Nick Cohen Nick Cohen

We are all journalists now

As the cops round up journalists, Trevor Kavanagh’s protest in the Sun has aroused amazement and some scorn. ‘Witch-hunt has put us behind ex-Soviet states on Press freedom’ — ran the headline, and the gist of the complaint among my friends was that it was a self-pitying and self-aggrandising piece of work.

Whatever you think of the Sun or Kavanagh, however, it is worth hearing him out for three reasons.
 
1. Kavanagh is being brave. We ought to applaud Hugh Grant for standing up to the tabloids even though he knows they will give him a bad press for the rest of his career. (You will have noticed that nearly everyone else in the celeb pack has let Grant and a few others fight their battles for them while they cower in a prudent silence.) Similarly, we ought to applaud Kavanagh for standing up to his employers — something hardly any journalist or politician has done since Mrs Thatcher’s day.

His article is a barely coded protest against his proprietors.
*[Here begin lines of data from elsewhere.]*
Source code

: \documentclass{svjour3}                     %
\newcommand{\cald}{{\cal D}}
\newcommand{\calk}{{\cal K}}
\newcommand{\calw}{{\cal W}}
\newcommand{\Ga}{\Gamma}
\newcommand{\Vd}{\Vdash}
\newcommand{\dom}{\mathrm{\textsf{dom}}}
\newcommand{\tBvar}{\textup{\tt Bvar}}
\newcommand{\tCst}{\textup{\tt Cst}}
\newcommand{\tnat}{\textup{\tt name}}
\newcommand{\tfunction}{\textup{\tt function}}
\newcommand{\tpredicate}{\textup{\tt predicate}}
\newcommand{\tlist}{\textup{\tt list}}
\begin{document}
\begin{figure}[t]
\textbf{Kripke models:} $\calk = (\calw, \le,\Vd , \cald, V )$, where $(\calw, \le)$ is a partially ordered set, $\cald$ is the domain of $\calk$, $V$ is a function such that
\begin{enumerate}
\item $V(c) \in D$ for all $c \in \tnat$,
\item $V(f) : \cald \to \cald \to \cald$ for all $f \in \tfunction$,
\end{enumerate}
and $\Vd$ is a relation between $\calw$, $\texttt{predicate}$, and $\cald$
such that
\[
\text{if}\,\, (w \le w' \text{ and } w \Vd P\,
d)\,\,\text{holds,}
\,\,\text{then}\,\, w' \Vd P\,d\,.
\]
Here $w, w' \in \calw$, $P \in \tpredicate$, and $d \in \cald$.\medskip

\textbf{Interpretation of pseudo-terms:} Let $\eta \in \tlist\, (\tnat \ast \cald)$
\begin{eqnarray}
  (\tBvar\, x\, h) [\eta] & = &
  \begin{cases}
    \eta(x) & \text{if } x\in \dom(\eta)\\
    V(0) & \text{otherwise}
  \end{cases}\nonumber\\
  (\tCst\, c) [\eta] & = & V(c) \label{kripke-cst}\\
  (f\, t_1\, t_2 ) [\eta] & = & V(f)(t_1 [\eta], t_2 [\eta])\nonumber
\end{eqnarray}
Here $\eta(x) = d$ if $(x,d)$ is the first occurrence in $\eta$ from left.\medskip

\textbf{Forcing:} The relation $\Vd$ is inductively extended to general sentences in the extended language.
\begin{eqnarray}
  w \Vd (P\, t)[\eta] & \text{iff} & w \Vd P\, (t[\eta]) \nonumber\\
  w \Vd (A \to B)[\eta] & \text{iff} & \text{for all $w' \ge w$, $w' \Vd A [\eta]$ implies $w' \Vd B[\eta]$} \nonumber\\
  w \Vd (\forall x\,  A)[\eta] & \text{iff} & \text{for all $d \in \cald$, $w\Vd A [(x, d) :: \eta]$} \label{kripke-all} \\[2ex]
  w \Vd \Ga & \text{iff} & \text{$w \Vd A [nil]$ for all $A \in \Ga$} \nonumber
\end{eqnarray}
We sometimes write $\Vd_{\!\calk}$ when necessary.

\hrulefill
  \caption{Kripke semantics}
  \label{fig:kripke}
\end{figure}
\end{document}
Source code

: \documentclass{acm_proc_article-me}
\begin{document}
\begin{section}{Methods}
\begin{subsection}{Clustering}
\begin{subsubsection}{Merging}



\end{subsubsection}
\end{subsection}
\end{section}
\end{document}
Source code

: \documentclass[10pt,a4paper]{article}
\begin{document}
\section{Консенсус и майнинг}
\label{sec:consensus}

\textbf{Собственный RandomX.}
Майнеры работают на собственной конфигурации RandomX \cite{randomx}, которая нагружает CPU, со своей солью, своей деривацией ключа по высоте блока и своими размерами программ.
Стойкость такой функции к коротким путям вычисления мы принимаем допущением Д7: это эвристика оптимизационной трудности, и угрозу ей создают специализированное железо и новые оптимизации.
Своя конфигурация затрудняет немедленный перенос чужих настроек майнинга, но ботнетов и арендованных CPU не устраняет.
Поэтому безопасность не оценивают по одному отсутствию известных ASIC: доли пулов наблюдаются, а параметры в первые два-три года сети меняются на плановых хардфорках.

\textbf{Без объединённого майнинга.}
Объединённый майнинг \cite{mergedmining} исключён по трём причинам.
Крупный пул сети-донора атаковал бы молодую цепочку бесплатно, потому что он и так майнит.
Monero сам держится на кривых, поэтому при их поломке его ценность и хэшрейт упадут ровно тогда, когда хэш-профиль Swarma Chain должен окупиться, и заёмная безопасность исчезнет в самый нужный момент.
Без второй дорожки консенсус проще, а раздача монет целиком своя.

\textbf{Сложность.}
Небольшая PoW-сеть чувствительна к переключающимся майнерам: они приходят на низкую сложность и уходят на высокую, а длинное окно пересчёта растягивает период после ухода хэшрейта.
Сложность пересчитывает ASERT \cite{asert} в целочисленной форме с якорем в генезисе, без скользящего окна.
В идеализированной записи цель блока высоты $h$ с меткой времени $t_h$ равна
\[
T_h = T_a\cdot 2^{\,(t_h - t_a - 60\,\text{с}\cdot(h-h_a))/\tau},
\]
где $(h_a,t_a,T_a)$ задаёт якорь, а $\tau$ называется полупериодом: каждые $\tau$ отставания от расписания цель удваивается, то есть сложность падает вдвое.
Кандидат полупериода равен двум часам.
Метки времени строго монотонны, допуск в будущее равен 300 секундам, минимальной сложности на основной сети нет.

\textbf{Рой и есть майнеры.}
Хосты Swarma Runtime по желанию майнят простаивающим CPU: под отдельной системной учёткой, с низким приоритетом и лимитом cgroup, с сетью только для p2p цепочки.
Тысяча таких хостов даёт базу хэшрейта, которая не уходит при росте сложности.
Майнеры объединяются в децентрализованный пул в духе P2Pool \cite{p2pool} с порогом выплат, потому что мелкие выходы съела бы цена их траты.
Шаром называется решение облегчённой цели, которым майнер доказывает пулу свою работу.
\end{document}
To save their hides, Rupert and James Murdoch closed the News of the World last year. Now they are handing evidence to the police that detectives can use to prosecute Sun reporters. Their disloyalty is staggering. Murdoch’s employees bowed and scrapped before him, parroted his political prejudices, and sneaked and hacked to fuel his profits. Their rewards are the dole office and the police cell. Murdoch won business favours from politicians by bribing them with propagandistic coverage. Having taken all he could, he dumped them when they were no use to him. He is giving the same treatment to his journalists.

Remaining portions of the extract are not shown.